Die ökonomische und militärische Seite der Weltmacht Europa

Vortrag am 10. Oktober 2010 in Hamburg

Tobias Pflüger beim Vortrag - © 2010 by Schattenblick

Tobias Pflüger
© 2010 by Schattenblick

Zu Beginn des 21. Jahrhunderts schmiedete die Europäische Union den strategischen Entwurf, binnen zehn Jahren zur weltweit führenden Wirtschaftsmacht aufzusteigen. Um dieses ambitionierte Vorhaben zu realisieren, bedarf es einer aggressiven Durchsetzung nach außen, verschärfter Konkurrenz unter den Mitgliedsstaaten und forcierter innenpolitischer Zurichtung. Die von den Staats- und Regierungschefs konzipierte Lissabon-Strategie sieht in ökonomischer Hinsicht einen marktradikalen Umbau innerhalb der EU und den Export der neoliberalen Agenda vor. Zugleich treiben Lohndumping und Sozialabbau die Absenkung des Lebensstandards voran, da sich der expansive Drang nach Weltgeltung nur auf Grundlage verschärfter Ausbeutung entfalten kann. Weil diese Politik zwangsläufig auf Widerstände stößt, erfordert sie den Aufbau eines europäischen Militärapparats, der geeignet ist, die Umsetzung des Vorhabens sowohl in der Außenwirkung zu erzwingen, als auch aufbrechenden sozialen Protest niederzuschlagen.

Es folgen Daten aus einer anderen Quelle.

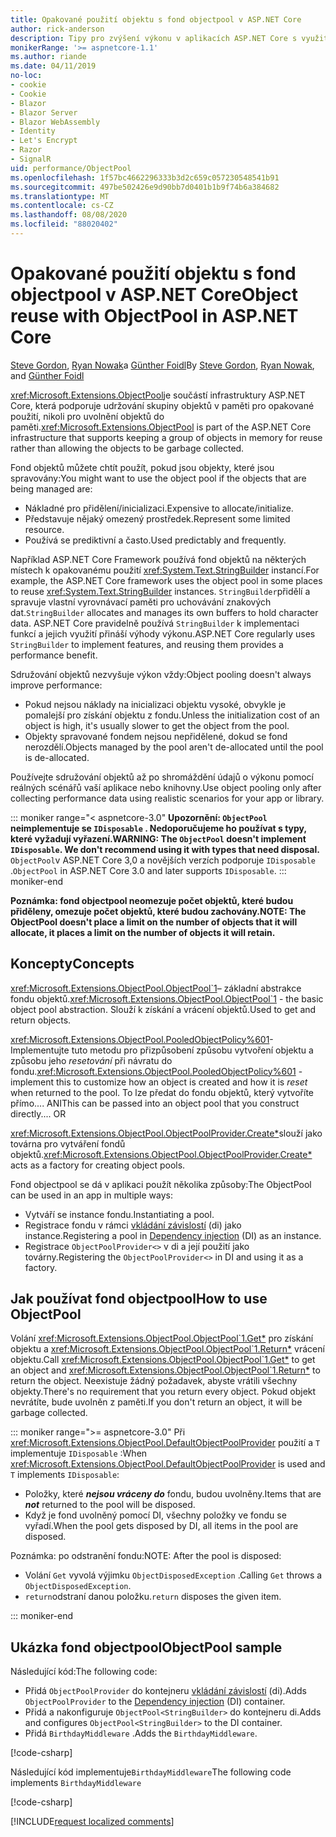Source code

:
 ```yaml
---
title: Opakované použití objektu s fond objectpool v ASP.NET Core
author: rick-anderson
description: Tipy pro zvýšení výkonu v aplikacích ASP.NET Core s využitím fond objectpool.
monikerRange: '>= aspnetcore-1.1'
ms.author: riande
ms.date: 04/11/2019
no-loc:
- cookie
- Cookie
- Blazor
- Blazor Server
- Blazor WebAssembly
- Identity
- Let's Encrypt
- Razor
- SignalR
uid: performance/ObjectPool
ms.openlocfilehash: 1f57bc4662296333b3d2c659c057230548541b91
ms.sourcegitcommit: 497be502426e9d90bb7d0401b1b9f74b6a384682
ms.translationtype: MT
ms.contentlocale: cs-CZ
ms.lasthandoff: 08/08/2020
ms.locfileid: "88020402"
---
```

# <a name="object-reuse-with-objectpool-in-aspnet-core"></a><span data-ttu-id="f3418-103">Opakované použití objektu s fond objectpool v ASP.NET Core</span><span class="sxs-lookup"><span data-stu-id="f3418-103">Object reuse with ObjectPool in ASP.NET Core</span></span>

<span data-ttu-id="f3418-104">[Steve Gordon](https://twitter.com/stevejgordon), [Ryan Nowak](https://github.com/rynowak)a [Günther Foidl](https://github.com/gfoidl)</span><span class="sxs-lookup"><span data-stu-id="f3418-104">By [Steve Gordon](https://twitter.com/stevejgordon), [Ryan Nowak](https://github.com/rynowak), and [Günther Foidl](https://github.com/gfoidl)</span></span>

<span data-ttu-id="f3418-105"><xref:Microsoft.Extensions.ObjectPool>je součástí infrastruktury ASP.NET Core, která podporuje udržování skupiny objektů v paměti pro opakované použití, nikoli pro uvolnění objektů do paměti.</span><span class="sxs-lookup"><span data-stu-id="f3418-105"><xref:Microsoft.Extensions.ObjectPool> is part of the ASP.NET Core infrastructure that supports keeping a group of objects in memory for reuse rather than allowing the objects to be garbage collected.</span></span>

<span data-ttu-id="f3418-106">Fond objektů můžete chtít použít, pokud jsou objekty, které jsou spravovány:</span><span class="sxs-lookup"><span data-stu-id="f3418-106">You might want to use the object pool if the objects that are being managed are:</span></span>

- <span data-ttu-id="f3418-107">Nákladné pro přidělení/inicializaci.</span><span class="sxs-lookup"><span data-stu-id="f3418-107">Expensive to allocate/initialize.</span></span>
- <span data-ttu-id="f3418-108">Představuje nějaký omezený prostředek.</span><span class="sxs-lookup"><span data-stu-id="f3418-108">Represent some limited resource.</span></span>
- <span data-ttu-id="f3418-109">Používá se prediktivní a často.</span><span class="sxs-lookup"><span data-stu-id="f3418-109">Used predictably and frequently.</span></span>

<span data-ttu-id="f3418-110">Například ASP.NET Core Framework používá fond objektů na některých místech k opakovanému použití <xref:System.Text.StringBuilder> instancí.</span><span class="sxs-lookup"><span data-stu-id="f3418-110">For example, the ASP.NET Core framework uses the object pool in some places to reuse <xref:System.Text.StringBuilder> instances.</span></span> <span data-ttu-id="f3418-111">`StringBuilder`přidělí a spravuje vlastní vyrovnávací paměti pro uchovávání znakových dat.</span><span class="sxs-lookup"><span data-stu-id="f3418-111">`StringBuilder` allocates and manages its own buffers to hold character data.</span></span> <span data-ttu-id="f3418-112">ASP.NET Core pravidelně používá `StringBuilder` k implementaci funkcí a jejich využití přináší výhody výkonu.</span><span class="sxs-lookup"><span data-stu-id="f3418-112">ASP.NET Core regularly uses `StringBuilder` to implement features, and reusing them provides a performance benefit.</span></span>

<span data-ttu-id="f3418-113">Sdružování objektů nezvyšuje výkon vždy:</span><span class="sxs-lookup"><span data-stu-id="f3418-113">Object pooling doesn't always improve performance:</span></span>

- <span data-ttu-id="f3418-114">Pokud nejsou náklady na inicializaci objektu vysoké, obvykle je pomalejší pro získání objektu z fondu.</span><span class="sxs-lookup"><span data-stu-id="f3418-114">Unless the initialization cost of an object is high, it's usually slower to get the object from the pool.</span></span>
- <span data-ttu-id="f3418-115">Objekty spravované fondem nejsou nepřidělené, dokud se fond nerozdělí.</span><span class="sxs-lookup"><span data-stu-id="f3418-115">Objects managed by the pool aren't de-allocated until the pool is de-allocated.</span></span>

<span data-ttu-id="f3418-116">Používejte sdružování objektů až po shromáždění údajů o výkonu pomocí reálných scénářů vaší aplikace nebo knihovny.</span><span class="sxs-lookup"><span data-stu-id="f3418-116">Use object pooling only after collecting performance data using realistic scenarios for your app or library.</span></span>

::: moniker range="< aspnetcore-3.0"
<span data-ttu-id="f3418-117">**Upozornění: `ObjectPool` neimplementuje se `IDisposable` . Nedoporučujeme ho používat s typy, které vyžadují vyřazení.**</span><span class="sxs-lookup"><span data-stu-id="f3418-117">**WARNING: The `ObjectPool` doesn't implement `IDisposable`. We don't recommend using it with types that need disposal.**</span></span> <span data-ttu-id="f3418-118">`ObjectPool`v ASP.NET Core 3,0 a novějších verzích podporuje `IDisposable` .</span><span class="sxs-lookup"><span data-stu-id="f3418-118">`ObjectPool` in ASP.NET Core 3.0 and later supports `IDisposable`.</span></span>
::: moniker-end

<span data-ttu-id="f3418-119">**Poznámka: fond objectpool neomezuje počet objektů, které budou přiděleny, omezuje počet objektů, které budou zachovány.**</span><span class="sxs-lookup"><span data-stu-id="f3418-119">**NOTE: The ObjectPool doesn't place a limit on the number of objects that it will allocate, it places a limit on the number of objects it will retain.**</span></span>

## <a name="concepts"></a><span data-ttu-id="f3418-120">Koncepty</span><span class="sxs-lookup"><span data-stu-id="f3418-120">Concepts</span></span>

<span data-ttu-id="f3418-121"><xref:Microsoft.Extensions.ObjectPool.ObjectPool`1>– základní abstrakce fondu objektů.</span><span class="sxs-lookup"><span data-stu-id="f3418-121"><xref:Microsoft.Extensions.ObjectPool.ObjectPool`1> - the basic object pool abstraction.</span></span> <span data-ttu-id="f3418-122">Slouží k získání a vrácení objektů.</span><span class="sxs-lookup"><span data-stu-id="f3418-122">Used to get and return objects.</span></span>

<span data-ttu-id="f3418-123"><xref:Microsoft.Extensions.ObjectPool.PooledObjectPolicy%601>-Implementujte tuto metodu pro přizpůsobení způsobu vytvoření objektu a způsobu jeho *resetování* při návratu do fondu.</span><span class="sxs-lookup"><span data-stu-id="f3418-123"><xref:Microsoft.Extensions.ObjectPool.PooledObjectPolicy%601> - implement this to customize how an object is created and how it is *reset* when returned to the pool.</span></span> <span data-ttu-id="f3418-124">To lze předat do fondu objektů, který vytvoříte přímo.... ANI</span><span class="sxs-lookup"><span data-stu-id="f3418-124">This can be passed into an object pool that you construct directly.... OR</span></span>

<span data-ttu-id="f3418-125"><xref:Microsoft.Extensions.ObjectPool.ObjectPoolProvider.Create*>slouží jako továrna pro vytváření fondů objektů.</span><span class="sxs-lookup"><span data-stu-id="f3418-125"><xref:Microsoft.Extensions.ObjectPool.ObjectPoolProvider.Create*> acts as a factory for creating object pools.</span></span>
<!-- REview, there is no ObjectPoolProvider<T> -->

<span data-ttu-id="f3418-126">Fond objectpool se dá v aplikaci použít několika způsoby:</span><span class="sxs-lookup"><span data-stu-id="f3418-126">The ObjectPool can be used in an app in multiple ways:</span></span>

* <span data-ttu-id="f3418-127">Vytváří se instance fondu.</span><span class="sxs-lookup"><span data-stu-id="f3418-127">Instantiating a pool.</span></span>
* <span data-ttu-id="f3418-128">Registrace fondu v rámci [vkládání závislostí](xref:fundamentals/dependency-injection) (di) jako instance.</span><span class="sxs-lookup"><span data-stu-id="f3418-128">Registering a pool in [Dependency injection](xref:fundamentals/dependency-injection) (DI) as an instance.</span></span>
* <span data-ttu-id="f3418-129">Registrace `ObjectPoolProvider<>` v di a její použití jako továrny.</span><span class="sxs-lookup"><span data-stu-id="f3418-129">Registering the `ObjectPoolProvider<>` in DI and using it as a factory.</span></span>

## <a name="how-to-use-objectpool"></a><span data-ttu-id="f3418-130">Jak používat fond objectpool</span><span class="sxs-lookup"><span data-stu-id="f3418-130">How to use ObjectPool</span></span>

<span data-ttu-id="f3418-131">Volání <xref:Microsoft.Extensions.ObjectPool.ObjectPool`1.Get*> pro získání objektu a <xref:Microsoft.Extensions.ObjectPool.ObjectPool`1.Return*> vrácení objektu.</span><span class="sxs-lookup"><span data-stu-id="f3418-131">Call <xref:Microsoft.Extensions.ObjectPool.ObjectPool`1.Get*> to get an object and <xref:Microsoft.Extensions.ObjectPool.ObjectPool`1.Return*> to return the object.</span></span>  <span data-ttu-id="f3418-132">Neexistuje žádný požadavek, abyste vrátili všechny objekty.</span><span class="sxs-lookup"><span data-stu-id="f3418-132">There's no requirement that you return every object.</span></span> <span data-ttu-id="f3418-133">Pokud objekt nevrátíte, bude uvolněn z paměti.</span><span class="sxs-lookup"><span data-stu-id="f3418-133">If you don't return an object, it will be garbage collected.</span></span>

::: moniker range=">= aspnetcore-3.0"
<span data-ttu-id="f3418-134">Při <xref:Microsoft.Extensions.ObjectPool.DefaultObjectPoolProvider> použití a `T` implementuje `IDisposable` :</span><span class="sxs-lookup"><span data-stu-id="f3418-134">When <xref:Microsoft.Extensions.ObjectPool.DefaultObjectPoolProvider> is used and `T` implements `IDisposable`:</span></span>

* <span data-ttu-id="f3418-135">Položky, které ***nejsou vráceny do*** fondu, budou uvolněny.</span><span class="sxs-lookup"><span data-stu-id="f3418-135">Items that are ***not*** returned to the pool will be disposed.</span></span>
* <span data-ttu-id="f3418-136">Když je fond uvolněný pomocí DI, všechny položky ve fondu se vyřadí.</span><span class="sxs-lookup"><span data-stu-id="f3418-136">When the pool gets disposed by DI, all items in the pool are disposed.</span></span>

<span data-ttu-id="f3418-137">Poznámka: po odstranění fondu:</span><span class="sxs-lookup"><span data-stu-id="f3418-137">NOTE: After the pool is disposed:</span></span>

* <span data-ttu-id="f3418-138">Volání `Get` vyvolá výjimku `ObjectDisposedException` .</span><span class="sxs-lookup"><span data-stu-id="f3418-138">Calling `Get` throws a `ObjectDisposedException`.</span></span>
* <span data-ttu-id="f3418-139">`return`odstraní danou položku.</span><span class="sxs-lookup"><span data-stu-id="f3418-139">`return` disposes the given item.</span></span>

::: moniker-end

## <a name="objectpool-sample"></a><span data-ttu-id="f3418-140">Ukázka fond objectpool</span><span class="sxs-lookup"><span data-stu-id="f3418-140">ObjectPool sample</span></span>

<span data-ttu-id="f3418-141">Následující kód:</span><span class="sxs-lookup"><span data-stu-id="f3418-141">The following code:</span></span>

* <span data-ttu-id="f3418-142">Přidá `ObjectPoolProvider` do kontejneru [vkládání závislostí](xref:fundamentals/dependency-injection) (di).</span><span class="sxs-lookup"><span data-stu-id="f3418-142">Adds `ObjectPoolProvider` to the [Dependency injection](xref:fundamentals/dependency-injection) (DI) container.</span></span>
* <span data-ttu-id="f3418-143">Přidá a nakonfiguruje `ObjectPool<StringBuilder>` do kontejneru di.</span><span class="sxs-lookup"><span data-stu-id="f3418-143">Adds and configures `ObjectPool<StringBuilder>` to the DI container.</span></span>
* <span data-ttu-id="f3418-144">Přidá `BirthdayMiddleware` .</span><span class="sxs-lookup"><span data-stu-id="f3418-144">Adds the `BirthdayMiddleware`.</span></span>

[!code-csharp[](ObjectPool/ObjectPoolSample/Startup.cs?name=snippet)]

<span data-ttu-id="f3418-145">Následující kód implementuje`BirthdayMiddleware`</span><span class="sxs-lookup"><span data-stu-id="f3418-145">The following code implements `BirthdayMiddleware`</span></span>

[!code-csharp[](ObjectPool/ObjectPoolSample/BirthdayMiddleware.cs?name=snippet)]

[!INCLUDE[request localized comments](~/includes/code-comments-loc.md)]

Unter dem Leitbild des "nationalen Wettbewerbsstaats" werden die Mitgliedsstaaten der Union dem Diktat der Standortpolitik unterworfen und so in Konkurrenz zueinander gesetzt. Außerhalb der Union forciert dies eine aggressive Erschließung neuer Märkte, wobei man vertragliche Vereinbarungen vorzieht, jedoch wie etwa auf dem Balkan den Rückgriff auf direkte militärische Gewalt in Gestalt von "Stabilisierungseinsätzen" nicht ausschließt. Zwangsläufige Folge sind zunehmende soziale Verwerfungen und Konflikte, die in Strategiepapieren der EU offen antizipiert und mit dem Ausbau militärischer Zwangsmittel präventiv gekontert werden.

Der am 1. Dezember 2009 in Kraft getretene Vertrag von Lissabon verändert in seinem Geltungsbereich die Lebens- und Rechtsverhältnisse auf dramatische Weise, ohne daß dies der Mehrzahl der davon betroffenen Bürger bewußt sein dürfte. Die im Vertragstext enthaltenen Aussagen zur Militarisierung der Sicherheits- und Verteidigungspolitik definieren die EU als kriegsbereites Bündnis und eröffnen zugleich erstmals die Möglichkeit von Militäreinsätzen innerhalb der Union, um Sozialproteste zu unterdrücken. Die verstärkte Zusammenarbeit der Polizei- und Sicherheitsdienste verschärft die Kontrolle der Bürger, deren Privatsphäre dem Überwachungsstaat zum Opfer fällt. Im Bereich der Wirtschaft wird der neoliberale Umbau festgeschrieben, während das Vertragswerk auf eine Sozialstaatsklausel verzichtet hat. Verelendung und Ausgrenzung wachsender Teile der Bevölkerung sind mithin vorgesehen und für unumkehrbar erklärt worden.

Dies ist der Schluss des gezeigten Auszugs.